20±2時間培養し「暗赤色の集落を認めたものは推定試験陽性とし、」とありますが、Desoで生えてくる菌は、多少なりとも糖を分解するので、若干でも赤みは帯びるとの事。また、炭水化物の含まれた食品の試験であれば、それを利用できる菌だと、コロニーは赤くなります。大きさも発色もまちまちで、なかなか悩ましい。毎回、特定の食品のみを試験検査しているのならともかくDeso上の見た目で大腸菌群と判断は難しい。
「推定試験が陽性の場合は、当該集落の代表的なものをE・M・B・培養基に塗抹し・・・・」って、どれが「代表的」な物だい???で、拾うのは1個でいいの??と悩む・・・
以前、同業他社で、Desoで混釈するのと同じ量の検液をBGLBに入れて、これでガスが吹いたら大腸菌群陽性とし、Desoの赤色コロニーをそのまま大腸菌群数とするとしていたところがありました。まあ、これはこれで一つのやり方かもしれません。基準が「陰性であること」であれば、十分使えるかも・・・・
東京都の指導基準にあるように、グラムあたり何個以下というように定量が必要な場合、更に悩ましいようです。こんな時には諦めて、生えてきた物を全部拾う・・・・って、余裕のあるところは、これが最も確実な方法でしょうが、普通のところでは無理・・・
そんなわけで、当方では以前にも書いたように、BAM方式で大腸菌群としてカウントしたコロニーから1シャーレあたりランダムに10個拾いBGLBに植え、その陽性率で大腸菌群数を求めています。まあ、Deso上で独立したコロニーを拾うので、純培養に近い状態と考えられますし、静菌状態の菌がいても、BGLBには胆汁が入っているし・・・・しかし、ランダムに拾おうと思っても、ついつい大きいのをつついてしまうのが人情・・
ただし、新人さんは配属後、数ヶ月は(長い人で3ヶ月程度)Deso→EMB→LB・IMViC、それで判らない時は簡易キットと進めてもらい、原理と手順に習熟してもらうようにしています(3ヶ月を過ぎるようだと、別の職種に・・・・)ここまで習熟すると、EMB上の典型的コロニーが理解してもらえるようです。通常、最後まで苦しむのが、クエン酸塩培地の誤陽性です。

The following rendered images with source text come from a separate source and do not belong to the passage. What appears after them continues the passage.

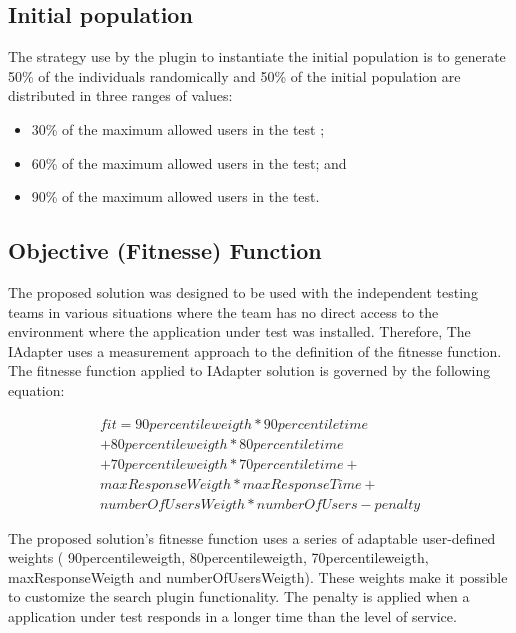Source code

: \subsection{Initial population}

The strategy use by the plugin to instantiate the initial population is to generate 50\% of the individuals randomically and 50\% of the initial population are distributed in three  ranges of values:

\begin{itemize}
\item 30\% of the maximum allowed users in the test ;
\item 60\% of the maximum allowed users in the test; and
\item 90\% of the maximum allowed users in the test.
\end{itemize}


\subsection{Objective (Fitnesse) Function}

The proposed solution was designed to be used with the independent testing teams in various situations where the team has no direct access to the environment where the application under test was installed. Therefore,  The IAdapter uses a measurement approach to the definition of the fitnesse function. The fitnesse function applied to IAdapter solution is governed by the following equation:

\begin{equation}
\begin{aligned}
fit=90percentileweigth* 90percentiletime\\
+80percentileweigth*80percentiletime\\+
70percentileweigth*70percentiletime+\\
maxResponseWeigth*maxResponseTime+\\
numberOfUsersWeigth*numberOfUsers-penalty
\end{aligned}
\end{equation}

The proposed solution's fitnesse function uses a series of adaptable user-defined weights ( 90percentileweigth, 80percentileweigth,  70percentileweigth, maxResponseWeigth and numberOfUsersWeigth). These weights make it possible to customize the search plugin functionality. The penalty is applied when a application under test responds in a longer time than the level of service.



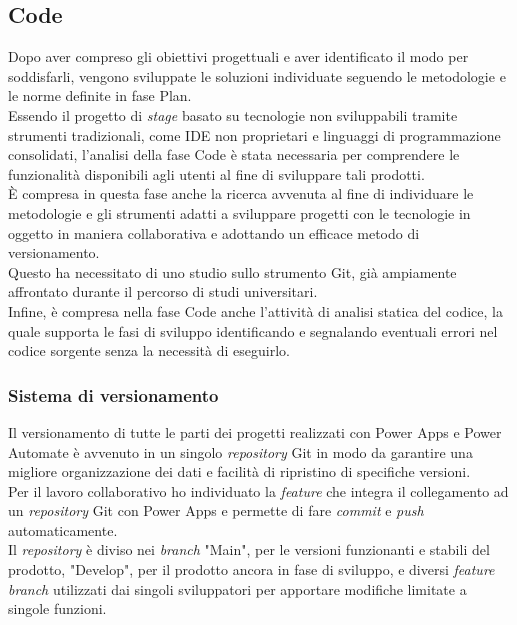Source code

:\subsection{Code}
Dopo aver compreso gli obiettivi progettuali e aver identificato il modo per soddisfarli, vengono sviluppate le soluzioni individuate seguendo le metodologie e le norme definite in fase Plan.\\
Essendo il progetto di \emph{stage} basato su tecnologie non sviluppabili tramite strumenti tradizionali, come IDE non proprietari e linguaggi di programmazione consolidati, l'analisi della fase Code è stata necessaria per comprendere le funzionalità disponibili agli utenti al fine di sviluppare tali prodotti.\\
È compresa in questa fase anche la ricerca avvenuta al fine di individuare le metodologie e gli strumenti adatti a sviluppare progetti con le tecnologie in oggetto in maniera collaborativa e adottando un efficace metodo di versionamento.\\
Questo ha necessitato di uno studio sullo strumento Git, già ampiamente affrontato durante il percorso di studi universitari.\\
Infine, è compresa nella fase Code anche l'attività di analisi statica del codice, la quale supporta le fasi di sviluppo identificando e segnalando eventuali errori nel codice sorgente senza la necessità di eseguirlo.

\subsubsection*{Sistema di versionamento}
Il versionamento di tutte le parti dei progetti realizzati con Power Apps e Power Automate è avvenuto in un singolo \emph{repository} Git in modo da garantire una migliore organizzazione dei dati e facilità di ripristino di specifiche versioni.\\
Per il lavoro collaborativo ho individuato la \emph{feature} che integra il collegamento ad un \emph{repository} Git con Power Apps e permette di fare \emph{commit} e \emph{push} automaticamente.\\
Il \emph{repository} è diviso nei \emph{branch} "Main", per le versioni funzionanti e stabili del prodotto, "Develop", per il prodotto ancora in fase di sviluppo, e diversi \emph{feature branch} utilizzati dai singoli sviluppatori per apportare modifiche limitate a singole funzioni.\\

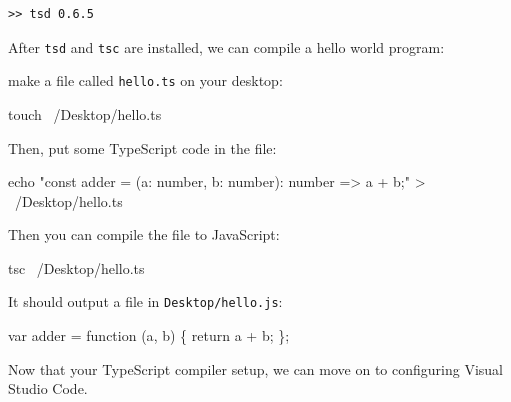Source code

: \documentclass[12pt,]{article}
\newenvironment{Shaded}{}{}
\newcommand{\KeywordTok}[1]{\textcolor[rgb]{0.00,0.00,1.00}{{#1}}}
\newcommand{\StringTok}[1]{\textcolor[rgb]{0.00,0.50,0.50}{{#1}}}
\newcommand{\ControlFlowTok}[1]{\textcolor[rgb]{0.00,0.00,1.00}{{#1}}}
\newcommand{\OperatorTok}[1]{{#1}}
\newcommand{\NormalTok}[1]{{#1}}
\begin{document}
\begin{verbatim}
>> tsd 0.6.5
\end{verbatim}

After \texttt{tsd} and \texttt{tsc} are installed, we can compile a
hello world program:

make a file called \texttt{hello.ts} on your desktop:

\begin{Shaded}
\begin{Highlighting}[numbers=left,,]
\KeywordTok{touch} \NormalTok{~/Desktop/hello.ts}
\end{Highlighting}
\end{Shaded}

Then, put some TypeScript code in the file:

\begin{Shaded}
\begin{Highlighting}[numbers=left,,]
\KeywordTok{echo} \StringTok{"const adder = (a: number, b: number): number => a + b;"} \KeywordTok{>} \NormalTok{~/Desktop/hello.ts}
\end{Highlighting}
\end{Shaded}

Then you can compile the file to JavaScript:

\begin{Shaded}
\begin{Highlighting}[numbers=left,,]
\KeywordTok{tsc} \NormalTok{~/Desktop/hello.ts}
\end{Highlighting}
\end{Shaded}

It should output a file in \texttt{Desktop/hello.js}:

\begin{Shaded}
\begin{Highlighting}[numbers=left,,]
\KeywordTok{var} \NormalTok{adder }\OperatorTok{=} \KeywordTok{function} \NormalTok{(a}\OperatorTok{,} \NormalTok{b) }\OperatorTok{\{} \ControlFlowTok{return} \NormalTok{a }\OperatorTok{+} \NormalTok{b}\OperatorTok{;} \OperatorTok{\};}
\end{Highlighting}
\end{Shaded}

Now that your TypeScript compiler setup, we can move on to configuring
Visual Studio Code.
\end{document}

BGLBやLBを用いる牛乳や魚練、食肉製品などでも、検液を入れたものが泡を噴いたからといって、大腸菌群陽性とは限りません。やはり、食品成分が分解されていろんなガスを発生したり、場合によってはある菌が乳糖から蟻酸を産生し、別の菌がその蟻酸を分解し炭酸ガスを発生させるといったこともあるようです。しかし、そんな時はガスの発生に元気がありません。大体、偽陽性です。ダラム管に、どれくらいガスが溜まったか記録している検査室もありましたが・・・・
ともかく、これはおとなしくEMBに画線。「定型的大腸菌群集落または2以上の非定型的集落を釣菌」しBGLBに植え、ガスの発生を見ます。